Your assignment
Please copy each line in the records below that contains the string "frac".

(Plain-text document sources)
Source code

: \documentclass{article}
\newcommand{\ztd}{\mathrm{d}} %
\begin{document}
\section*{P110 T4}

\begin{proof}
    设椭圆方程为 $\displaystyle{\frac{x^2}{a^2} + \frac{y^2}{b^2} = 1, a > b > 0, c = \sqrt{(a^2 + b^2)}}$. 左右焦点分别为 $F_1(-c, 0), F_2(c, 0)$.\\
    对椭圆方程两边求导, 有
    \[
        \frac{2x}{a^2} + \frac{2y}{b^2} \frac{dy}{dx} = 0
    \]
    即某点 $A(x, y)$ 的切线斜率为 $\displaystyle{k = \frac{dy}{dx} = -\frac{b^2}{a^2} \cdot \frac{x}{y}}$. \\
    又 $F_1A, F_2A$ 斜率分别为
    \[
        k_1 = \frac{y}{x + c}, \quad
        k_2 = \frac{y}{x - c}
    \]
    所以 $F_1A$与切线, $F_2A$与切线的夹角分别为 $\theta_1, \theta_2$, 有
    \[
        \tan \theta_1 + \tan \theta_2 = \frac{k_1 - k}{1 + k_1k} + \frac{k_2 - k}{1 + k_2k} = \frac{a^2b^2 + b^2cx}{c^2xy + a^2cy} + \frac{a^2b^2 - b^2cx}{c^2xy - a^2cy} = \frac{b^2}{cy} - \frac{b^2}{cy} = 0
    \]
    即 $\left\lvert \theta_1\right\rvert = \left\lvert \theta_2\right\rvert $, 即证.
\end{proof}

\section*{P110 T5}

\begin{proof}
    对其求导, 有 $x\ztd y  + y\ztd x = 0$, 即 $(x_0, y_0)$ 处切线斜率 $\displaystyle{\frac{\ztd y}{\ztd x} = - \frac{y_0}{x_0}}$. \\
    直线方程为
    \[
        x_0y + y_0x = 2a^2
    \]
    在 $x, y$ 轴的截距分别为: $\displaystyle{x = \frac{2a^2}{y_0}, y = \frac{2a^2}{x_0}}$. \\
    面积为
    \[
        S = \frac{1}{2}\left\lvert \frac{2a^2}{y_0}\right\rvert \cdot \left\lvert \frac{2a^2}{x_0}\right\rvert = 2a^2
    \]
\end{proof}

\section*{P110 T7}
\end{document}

Output of the task
    设椭圆方程为 $\displaystyle{\frac{x^2}{a^2} + \frac{y^2}{b^2} = 1, a > b > 0, c = \sqrt{(a^2 + b^2)}}$. 左右焦点分别为 $F_1(-c, 0), F_2(c, 0)$.\\
        \frac{2x}{a^2} + \frac{2y}{b^2} \frac{dy}{dx} = 0
    即某点 $A(x, y)$ 的切线斜率为 $\displaystyle{k = \frac{dy}{dx} = -\frac{b^2}{a^2} \cdot \frac{x}{y}}$. \\
        k_1 = \frac{y}{x + c}, \quad
        k_2 = \frac{y}{x - c}
        \tan \theta_1 + \tan \theta_2 = \frac{k_1 - k}{1 + k_1k} + \frac{k_2 - k}{1 + k_2k} = \frac{a^2b^2 + b^2cx}{c^2xy + a^2cy} + \frac{a^2b^2 - b^2cx}{c^2xy - a^2cy} = \frac{b^2}{cy} - \frac{b^2}{cy} = 0
    对其求导, 有 $x\ztd y  + y\ztd x = 0$, 即 $(x_0, y_0)$ 处切线斜率 $\displaystyle{\frac{\ztd y}{\ztd x} = - \frac{y_0}{x_0}}$. \\
    在 $x, y$ 轴的截距分别为: $\displaystyle{x = \frac{2a^2}{y_0}, y = \frac{2a^2}{x_0}}$. \\
        S = \frac{1}{2}\left\lvert \frac{2a^2}{y_0}\right\rvert \cdot \left\lvert \frac{2a^2}{x_0}\right\rvert = 2a^2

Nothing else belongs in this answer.